Forecasts may be derived by means of sophisticated analysis or they may be the result of intuition. Business organizations commonly use five approaches for sales forecasting
A. Subjective Approach
(i) Expert opinion or Judgemental approach,
(ii) Survey of buyer’s intention.
B. Statistical Methods
(i) Extension of past history,
(ii) Association with other events. Each of these techniques has a special use, and the more you understand the better are the chances that your forecasting efforts will be successful.
1. Opinion or Judgemental Forecasts: It is one of the most widely used and influential forecasting technique where the opinions and intuition of management is utilized. The process brings together in an organized manner, personal judgements about the process being analyzed. Main reliance is on human judgement. In this method, the executive uses his own anticipation and what he hears from others. Outside experts are also consulted and the other executive heads are also required to give their opinion in the mailer. Salesmen are to provide information about customer’s attitude and preferences and the activities of competitors. Thus all possible information from the opinions of various persons is combined together to change the subjective opinions into quantitative forecasts. No doubt experts and experienced managers can be useful as guides and serve as reliable source of information, but one has to make his own decision from all the opinions. Thus in this method broad guess is made by the executive in-charge of a business. There are many advantages and disadvantages of opinion technique of forecasting
Advantages of Forecasting Demand
(i) simple and easy to understand,
(ii) no specialized skill is required i.e. less mathematical sophistication.
(iii) low cost,
(iv) is based on the information or opinion of the persons who are directly involved in the system,
(v) can be used when satisfactory date is not available.
Disadvantages of Forecasting Demand
(i) opinion and intuitions are highly subjective,
(ii) personal estimates are likely to be biased,
(iii) time required to take the decision may be more,
(iv) results can be easily distorted,
(v) lacks scientific validity,
(vi) is not based on valid facts,
(vii) the method is not useful for long term planning. The method can be useful for many new products or new service estimator Where sufficient past experience is not available.

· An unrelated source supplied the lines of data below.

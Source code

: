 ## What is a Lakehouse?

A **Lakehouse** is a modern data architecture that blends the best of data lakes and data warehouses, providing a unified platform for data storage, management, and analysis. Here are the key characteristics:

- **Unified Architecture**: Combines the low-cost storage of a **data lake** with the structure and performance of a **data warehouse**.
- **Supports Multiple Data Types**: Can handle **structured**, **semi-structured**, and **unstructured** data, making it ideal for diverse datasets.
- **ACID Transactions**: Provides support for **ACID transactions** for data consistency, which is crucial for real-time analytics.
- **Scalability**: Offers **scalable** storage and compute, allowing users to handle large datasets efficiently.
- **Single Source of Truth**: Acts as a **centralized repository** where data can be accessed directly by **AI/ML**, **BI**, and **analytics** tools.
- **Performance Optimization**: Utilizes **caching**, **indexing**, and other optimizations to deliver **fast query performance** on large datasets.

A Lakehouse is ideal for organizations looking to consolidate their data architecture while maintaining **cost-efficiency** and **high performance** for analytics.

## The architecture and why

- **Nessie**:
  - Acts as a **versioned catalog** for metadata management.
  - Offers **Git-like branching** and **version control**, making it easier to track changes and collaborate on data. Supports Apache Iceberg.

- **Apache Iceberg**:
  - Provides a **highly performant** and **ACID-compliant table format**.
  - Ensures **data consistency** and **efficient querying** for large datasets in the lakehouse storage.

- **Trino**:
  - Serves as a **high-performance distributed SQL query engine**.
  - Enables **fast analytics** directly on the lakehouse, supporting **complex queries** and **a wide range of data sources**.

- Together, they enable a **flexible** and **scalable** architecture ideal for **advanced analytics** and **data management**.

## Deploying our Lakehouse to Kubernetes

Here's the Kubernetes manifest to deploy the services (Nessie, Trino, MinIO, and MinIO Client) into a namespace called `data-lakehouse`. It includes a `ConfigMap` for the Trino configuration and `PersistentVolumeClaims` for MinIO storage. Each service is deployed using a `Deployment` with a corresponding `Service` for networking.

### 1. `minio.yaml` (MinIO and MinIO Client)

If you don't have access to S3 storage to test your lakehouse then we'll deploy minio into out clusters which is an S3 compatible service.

2. Consumer’s Opinion Surveys : This is a straight-forward method to make short-term demand forecasts. The consumers are directly contacted by the investigators and their preferences and attitude towards the product as well as future requirements are ascertained. This information is then used to project the sales for future. This method is appropriate when the consumers of the product are industrial producers, purchasing the item in large quantifies. This method is not suitable to make long-term forecasts for the consumer or household products, which are affected by change of attitudes and fashions.
3. Extensions of Past History : Basically all statistical approaches of forecasting project historical information into the future. These are based on the assumption that future.patterns tend to be extensions of past ones and that one can make useful predictions by studying the past behavior i.e. the factors which were responsible in the past will also be operative to the same extent in future. Some companies have detailed sales record for each item as well as territory-wise. These sales record can be utilized to make useful predictions. The information should be complete with respect to events, policies, quality of the product etc. from period to period. Such information in general is known as Time series data. The time series for any phenomenon is composed of three components (i) Trend (ii) Seasonal variation and (iii) Random fluctuations.
Trend exhibits the general tendency of the data and is known as long period or secular trend. This can be either upward or downward, depending on the behavior. Seasonal components give information about the seasonal or cyclical behavior of the phenomenon. These are repetitive in nature. Random variations are chance variations and cannot be used for forecasting.